[Stored data entries]
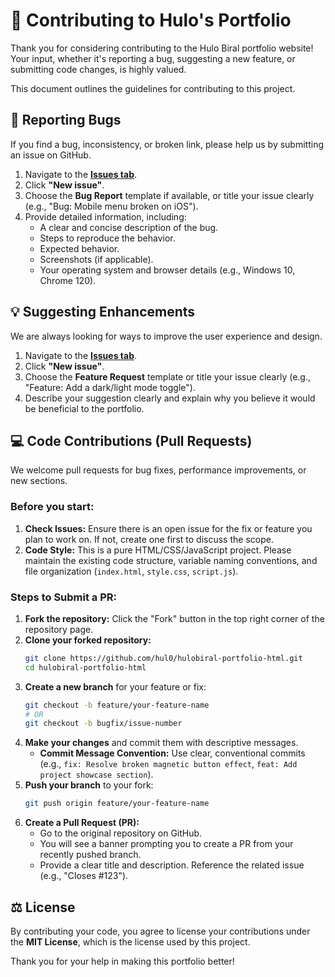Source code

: # 🤝 Contributing to Hulo's Portfolio

Thank you for considering contributing to the Hulo Biral portfolio website! Your input, whether it's reporting a bug, suggesting a new feature, or submitting code changes, is highly valued.

This document outlines the guidelines for contributing to this project.

## 🐞 Reporting Bugs

If you find a bug, inconsistency, or broken link, please help us by submitting an issue on GitHub.

1.  Navigate to the **[Issues tab](https://github.com/hul0/hulobiral-portfolio-html/issues)**.
2.  Click **"New issue"**.
3.  Choose the **Bug Report** template if available, or title your issue clearly (e.g., "Bug: Mobile menu broken on iOS").
4.  Provide detailed information, including:
    * A clear and concise description of the bug.
    * Steps to reproduce the behavior.
    * Expected behavior.
    * Screenshots (if applicable).
    * Your operating system and browser details (e.g., Windows 10, Chrome 120).

## 💡 Suggesting Enhancements

We are always looking for ways to improve the user experience and design.

1.  Navigate to the **[Issues tab](https://github.com/hul0/hulobiral-portfolio-html/issues)**.
2.  Click **"New issue"**.
3.  Choose the **Feature Request** template or title your issue clearly (e.g., "Feature: Add a dark/light mode toggle").
4.  Describe your suggestion clearly and explain why you believe it would be beneficial to the portfolio.

## 💻 Code Contributions (Pull Requests)

We welcome pull requests for bug fixes, performance improvements, or new sections.

### Before you start:

1.  **Check Issues:** Ensure there is an open issue for the fix or feature you plan to work on. If not, create one first to discuss the scope.
2.  **Code Style:** This is a pure HTML/CSS/JavaScript project. Please maintain the existing code structure, variable naming conventions, and file organization (`index.html`, `style.css`, `script.js`).

### Steps to Submit a PR:

1.  **Fork the repository:** Click the "Fork" button in the top right corner of the repository page.
2.  **Clone your forked repository:**
    ```bash
    git clone https://github.com/hul0/hulobiral-portfolio-html.git
    cd hulobiral-portfolio-html
    ```
3.  **Create a new branch** for your feature or fix:
    ```bash
    git checkout -b feature/your-feature-name 
    # OR 
    git checkout -b bugfix/issue-number
    ```
4.  **Make your changes** and commit them with descriptive messages.
    * **Commit Message Convention:** Use clear, conventional commits (e.g., `fix: Resolve broken magnetic button effect`, `feat: Add project showcase section`).
5.  **Push your branch** to your fork:
    ```bash
    git push origin feature/your-feature-name
    ```
6.  **Create a Pull Request (PR):**
    * Go to the original repository on GitHub.
    * You will see a banner prompting you to create a PR from your recently pushed branch.
    * Provide a clear title and description. Reference the related issue (e.g., "Closes #123").

## ⚖️ License

By contributing your code, you agree to license your contributions under the **MIT License**, which is the license used by this project.

Thank you for your help in making this portfolio better!
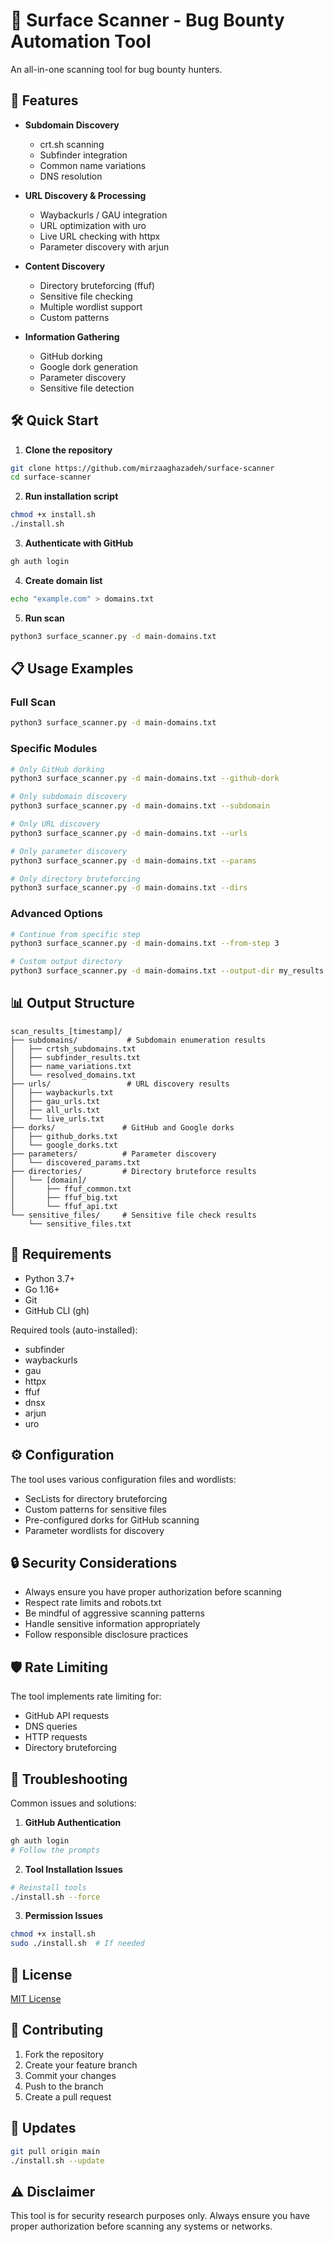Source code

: # 🎯 Surface Scanner - Bug Bounty Automation Tool

An all-in-one scanning tool for bug bounty hunters.

## 🚀 Features

- **Subdomain Discovery**
  - crt.sh scanning
  - Subfinder integration
  - Common name variations
  - DNS resolution

- **URL Discovery & Processing**
  - Waybackurls / GAU integration
  - URL optimization with uro
  - Live URL checking with httpx
  - Parameter discovery with arjun

- **Content Discovery**
  - Directory bruteforcing (ffuf)
  - Sensitive file checking
  - Multiple wordlist support
  - Custom patterns

- **Information Gathering**
  - GitHub dorking
  - Google dork generation
  - Parameter discovery
  - Sensitive file detection

## 🛠️ Quick Start

1. **Clone the repository**
```bash
git clone https://github.com/mirzaaghazadeh/surface-scanner
cd surface-scanner
```

2. **Run installation script**
```bash
chmod +x install.sh
./install.sh
```

3. **Authenticate with GitHub**
```bash
gh auth login
```

4. **Create domain list**
```bash
echo "example.com" > domains.txt
```

5. **Run scan**
```bash
python3 surface_scanner.py -d main-domains.txt
```

## 📋 Usage Examples

### Full Scan
```bash
python3 surface_scanner.py -d main-domains.txt
```

### Specific Modules
```bash
# Only GitHub dorking
python3 surface_scanner.py -d main-domains.txt --github-dork

# Only subdomain discovery
python3 surface_scanner.py -d main-domains.txt --subdomain

# Only URL discovery
python3 surface_scanner.py -d main-domains.txt --urls

# Only parameter discovery
python3 surface_scanner.py -d main-domains.txt --params

# Only directory bruteforcing
python3 surface_scanner.py -d main-domains.txt --dirs
```

### Advanced Options
```bash
# Continue from specific step
python3 surface_scanner.py -d main-domains.txt --from-step 3

# Custom output directory
python3 surface_scanner.py -d main-domains.txt --output-dir my_results
```

## 📊 Output Structure

```
scan_results_[timestamp]/
├── subdomains/           # Subdomain enumeration results
│   ├── crtsh_subdomains.txt
│   ├── subfinder_results.txt
│   ├── name_variations.txt
│   └── resolved_domains.txt
├── urls/                 # URL discovery results
│   ├── waybackurls.txt
│   ├── gau_urls.txt
│   ├── all_urls.txt
│   └── live_urls.txt
├── dorks/               # GitHub and Google dorks
│   ├── github_dorks.txt
│   └── google_dorks.txt
├── parameters/          # Parameter discovery
│   └── discovered_params.txt
├── directories/         # Directory bruteforce results
│   └── [domain]/
│       ├── ffuf_common.txt
│       ├── ffuf_big.txt
│       └── ffuf_api.txt
└── sensitive_files/     # Sensitive file check results
    └── sensitive_files.txt
```

## 🔧 Requirements

- Python 3.7+
- Go 1.16+
- Git
- GitHub CLI (gh)

Required tools (auto-installed):
- subfinder
- waybackurls
- gau
- httpx
- ffuf
- dnsx
- arjun
- uro

## ⚙️ Configuration

The tool uses various configuration files and wordlists:
- SecLists for directory bruteforcing
- Custom patterns for sensitive files
- Pre-configured dorks for GitHub scanning
- Parameter wordlists for discovery

## 🔒 Security Considerations

- Always ensure you have proper authorization before scanning
- Respect rate limits and robots.txt
- Be mindful of aggressive scanning patterns
- Handle sensitive information appropriately
- Follow responsible disclosure practices

## 🛡️ Rate Limiting

The tool implements rate limiting for:
- GitHub API requests
- DNS queries
- HTTP requests
- Directory bruteforcing

## 🐛 Troubleshooting

Common issues and solutions:

1. **GitHub Authentication**
```bash
gh auth login
# Follow the prompts
```

2. **Tool Installation Issues**
```bash
# Reinstall tools
./install.sh --force
```

3. **Permission Issues**
```bash
chmod +x install.sh
sudo ./install.sh  # If needed
```

## 📝 License

[MIT License](LICENSE)

## 🤝 Contributing

1. Fork the repository
2. Create your feature branch
3. Commit your changes
4. Push to the branch
5. Create a pull request

## 🔄 Updates

```bash
git pull origin main
./install.sh --update
```

## ⚠️ Disclaimer

This tool is for security research purposes only. Always ensure you have proper authorization before scanning any systems or networks.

About this task:
Copy exactly the lines from the first line of the records above through the line with "10, Chrome 120).", both included, and nothing else. Pictures stay out.

Solution below:
Source code

: # 🤝 Contributing to Hulo's Portfolio

Thank you for considering contributing to the Hulo Biral portfolio website! Your input, whether it's reporting a bug, suggesting a new feature, or submitting code changes, is highly valued.

This document outlines the guidelines for contributing to this project.

## 🐞 Reporting Bugs

If you find a bug, inconsistency, or broken link, please help us by submitting an issue on GitHub.

1.  Navigate to the **[Issues tab](https://github.com/hul0/hulobiral-portfolio-html/issues)**.
2.  Click **"New issue"**.
3.  Choose the **Bug Report** template if available, or title your issue clearly (e.g., "Bug: Mobile menu broken on iOS").
4.  Provide detailed information, including:
    * A clear and concise description of the bug.
    * Steps to reproduce the behavior.
    * Expected behavior.
    * Screenshots (if applicable).
    * Your operating system and browser details (e.g., Windows 10, Chrome 120).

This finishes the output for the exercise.